- **Given data**:
▶

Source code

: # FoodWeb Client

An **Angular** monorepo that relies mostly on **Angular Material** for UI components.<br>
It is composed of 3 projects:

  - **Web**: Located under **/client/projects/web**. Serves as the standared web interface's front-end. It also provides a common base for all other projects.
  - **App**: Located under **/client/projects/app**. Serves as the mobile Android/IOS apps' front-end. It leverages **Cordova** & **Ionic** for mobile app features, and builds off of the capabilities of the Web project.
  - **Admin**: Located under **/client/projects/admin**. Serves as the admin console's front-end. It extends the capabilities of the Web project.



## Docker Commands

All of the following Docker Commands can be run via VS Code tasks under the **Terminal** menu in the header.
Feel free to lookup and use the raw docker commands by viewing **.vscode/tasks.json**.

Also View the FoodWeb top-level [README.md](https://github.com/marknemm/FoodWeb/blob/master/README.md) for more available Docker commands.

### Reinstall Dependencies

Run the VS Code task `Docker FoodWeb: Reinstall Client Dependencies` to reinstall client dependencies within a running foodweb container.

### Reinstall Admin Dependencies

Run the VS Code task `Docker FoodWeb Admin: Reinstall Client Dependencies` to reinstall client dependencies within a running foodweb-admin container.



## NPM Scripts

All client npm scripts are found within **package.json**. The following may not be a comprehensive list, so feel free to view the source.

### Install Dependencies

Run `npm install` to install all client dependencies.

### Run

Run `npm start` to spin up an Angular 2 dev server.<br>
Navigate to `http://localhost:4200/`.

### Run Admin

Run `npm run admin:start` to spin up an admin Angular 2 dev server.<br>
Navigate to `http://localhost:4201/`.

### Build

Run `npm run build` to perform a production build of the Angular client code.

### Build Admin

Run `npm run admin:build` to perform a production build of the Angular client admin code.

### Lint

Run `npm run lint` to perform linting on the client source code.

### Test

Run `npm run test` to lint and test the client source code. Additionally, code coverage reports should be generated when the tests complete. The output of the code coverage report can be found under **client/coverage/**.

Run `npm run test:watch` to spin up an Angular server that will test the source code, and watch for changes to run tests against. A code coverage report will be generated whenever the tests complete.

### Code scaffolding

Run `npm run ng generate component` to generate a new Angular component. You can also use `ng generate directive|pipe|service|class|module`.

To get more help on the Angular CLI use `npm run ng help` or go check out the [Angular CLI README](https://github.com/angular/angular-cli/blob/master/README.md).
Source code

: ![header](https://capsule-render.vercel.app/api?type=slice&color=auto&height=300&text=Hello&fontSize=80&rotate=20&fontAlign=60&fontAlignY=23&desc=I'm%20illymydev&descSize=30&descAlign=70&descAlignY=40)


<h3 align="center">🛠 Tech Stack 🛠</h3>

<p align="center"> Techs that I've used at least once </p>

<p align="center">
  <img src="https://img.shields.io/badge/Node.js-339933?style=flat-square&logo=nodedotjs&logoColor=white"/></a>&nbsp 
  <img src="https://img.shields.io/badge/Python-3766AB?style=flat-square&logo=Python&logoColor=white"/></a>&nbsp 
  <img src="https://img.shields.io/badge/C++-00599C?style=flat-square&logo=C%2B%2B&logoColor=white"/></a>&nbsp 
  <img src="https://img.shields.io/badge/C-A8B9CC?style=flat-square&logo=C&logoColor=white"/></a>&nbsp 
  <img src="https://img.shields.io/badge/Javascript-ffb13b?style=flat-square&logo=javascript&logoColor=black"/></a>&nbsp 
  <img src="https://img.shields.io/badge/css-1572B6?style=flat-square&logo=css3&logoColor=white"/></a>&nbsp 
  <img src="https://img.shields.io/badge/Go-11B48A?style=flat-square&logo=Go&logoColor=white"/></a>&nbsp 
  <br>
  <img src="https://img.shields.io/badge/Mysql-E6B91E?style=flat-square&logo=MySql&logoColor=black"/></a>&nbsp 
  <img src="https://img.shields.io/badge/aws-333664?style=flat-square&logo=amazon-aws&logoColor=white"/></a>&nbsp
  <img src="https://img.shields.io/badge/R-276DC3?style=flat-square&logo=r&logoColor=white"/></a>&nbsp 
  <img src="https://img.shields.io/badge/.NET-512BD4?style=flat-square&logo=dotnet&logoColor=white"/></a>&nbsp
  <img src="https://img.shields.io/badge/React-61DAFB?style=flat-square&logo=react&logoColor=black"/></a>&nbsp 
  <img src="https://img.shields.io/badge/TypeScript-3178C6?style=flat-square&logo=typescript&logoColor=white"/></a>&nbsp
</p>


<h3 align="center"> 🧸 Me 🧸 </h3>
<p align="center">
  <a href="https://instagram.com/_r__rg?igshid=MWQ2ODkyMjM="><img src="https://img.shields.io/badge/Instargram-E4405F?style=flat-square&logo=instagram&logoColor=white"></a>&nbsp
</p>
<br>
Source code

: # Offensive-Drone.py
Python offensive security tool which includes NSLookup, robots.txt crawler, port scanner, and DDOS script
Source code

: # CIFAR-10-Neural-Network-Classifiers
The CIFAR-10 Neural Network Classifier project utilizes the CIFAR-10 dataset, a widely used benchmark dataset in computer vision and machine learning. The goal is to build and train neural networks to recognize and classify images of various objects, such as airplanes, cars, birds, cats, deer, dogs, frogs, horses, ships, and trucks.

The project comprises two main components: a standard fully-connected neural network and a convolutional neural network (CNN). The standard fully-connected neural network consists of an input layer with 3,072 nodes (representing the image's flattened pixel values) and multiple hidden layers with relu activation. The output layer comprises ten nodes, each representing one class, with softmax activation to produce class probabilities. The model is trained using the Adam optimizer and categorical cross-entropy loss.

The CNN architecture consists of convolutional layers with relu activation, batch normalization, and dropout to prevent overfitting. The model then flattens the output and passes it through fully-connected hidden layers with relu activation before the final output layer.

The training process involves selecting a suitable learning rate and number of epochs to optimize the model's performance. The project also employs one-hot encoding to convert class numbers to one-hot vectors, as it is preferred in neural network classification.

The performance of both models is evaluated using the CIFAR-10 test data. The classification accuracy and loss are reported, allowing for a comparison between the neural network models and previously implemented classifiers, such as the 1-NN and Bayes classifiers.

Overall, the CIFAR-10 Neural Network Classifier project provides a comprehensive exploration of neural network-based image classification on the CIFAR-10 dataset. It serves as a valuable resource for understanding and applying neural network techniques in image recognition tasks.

◀
▶

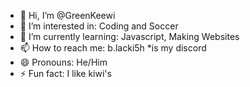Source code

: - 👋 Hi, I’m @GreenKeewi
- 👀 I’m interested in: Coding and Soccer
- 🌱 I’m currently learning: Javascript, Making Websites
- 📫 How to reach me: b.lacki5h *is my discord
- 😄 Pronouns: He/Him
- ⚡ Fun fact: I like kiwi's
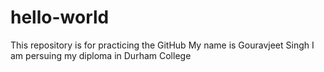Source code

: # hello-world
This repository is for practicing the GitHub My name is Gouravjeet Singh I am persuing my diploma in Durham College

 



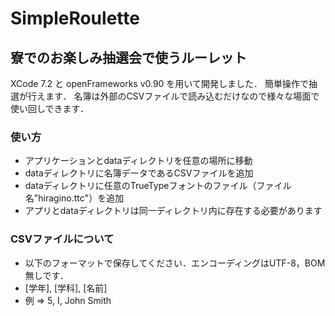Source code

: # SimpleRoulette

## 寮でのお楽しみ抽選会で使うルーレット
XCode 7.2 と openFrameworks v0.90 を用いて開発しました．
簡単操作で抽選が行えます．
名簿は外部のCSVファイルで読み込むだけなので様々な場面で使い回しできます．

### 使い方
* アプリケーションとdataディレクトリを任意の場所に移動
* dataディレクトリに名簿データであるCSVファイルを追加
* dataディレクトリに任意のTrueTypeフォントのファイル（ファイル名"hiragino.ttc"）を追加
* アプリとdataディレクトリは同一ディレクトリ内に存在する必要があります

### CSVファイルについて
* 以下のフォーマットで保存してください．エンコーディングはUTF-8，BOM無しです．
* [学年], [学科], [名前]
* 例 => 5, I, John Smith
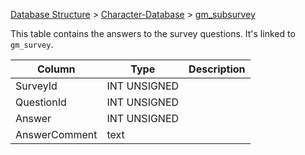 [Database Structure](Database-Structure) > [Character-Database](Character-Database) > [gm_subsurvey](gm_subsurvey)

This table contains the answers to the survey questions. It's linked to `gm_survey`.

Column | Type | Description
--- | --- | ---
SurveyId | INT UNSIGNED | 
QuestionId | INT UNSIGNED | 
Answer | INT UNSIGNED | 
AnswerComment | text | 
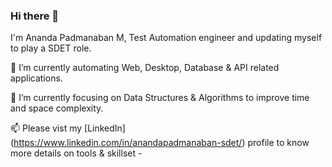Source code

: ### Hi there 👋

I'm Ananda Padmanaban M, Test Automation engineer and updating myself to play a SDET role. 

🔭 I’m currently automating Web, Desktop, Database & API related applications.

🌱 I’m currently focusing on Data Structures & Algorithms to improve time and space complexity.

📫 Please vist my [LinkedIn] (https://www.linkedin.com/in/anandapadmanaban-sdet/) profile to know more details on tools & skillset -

◀

- **Task statement**:
The answer should be all lines from the entries above that hold the word "production".

- **Exercise solution**:
Run `npm run build` to perform a production build of the Angular client code.
Run `npm run admin:build` to perform a production build of the Angular client admin code.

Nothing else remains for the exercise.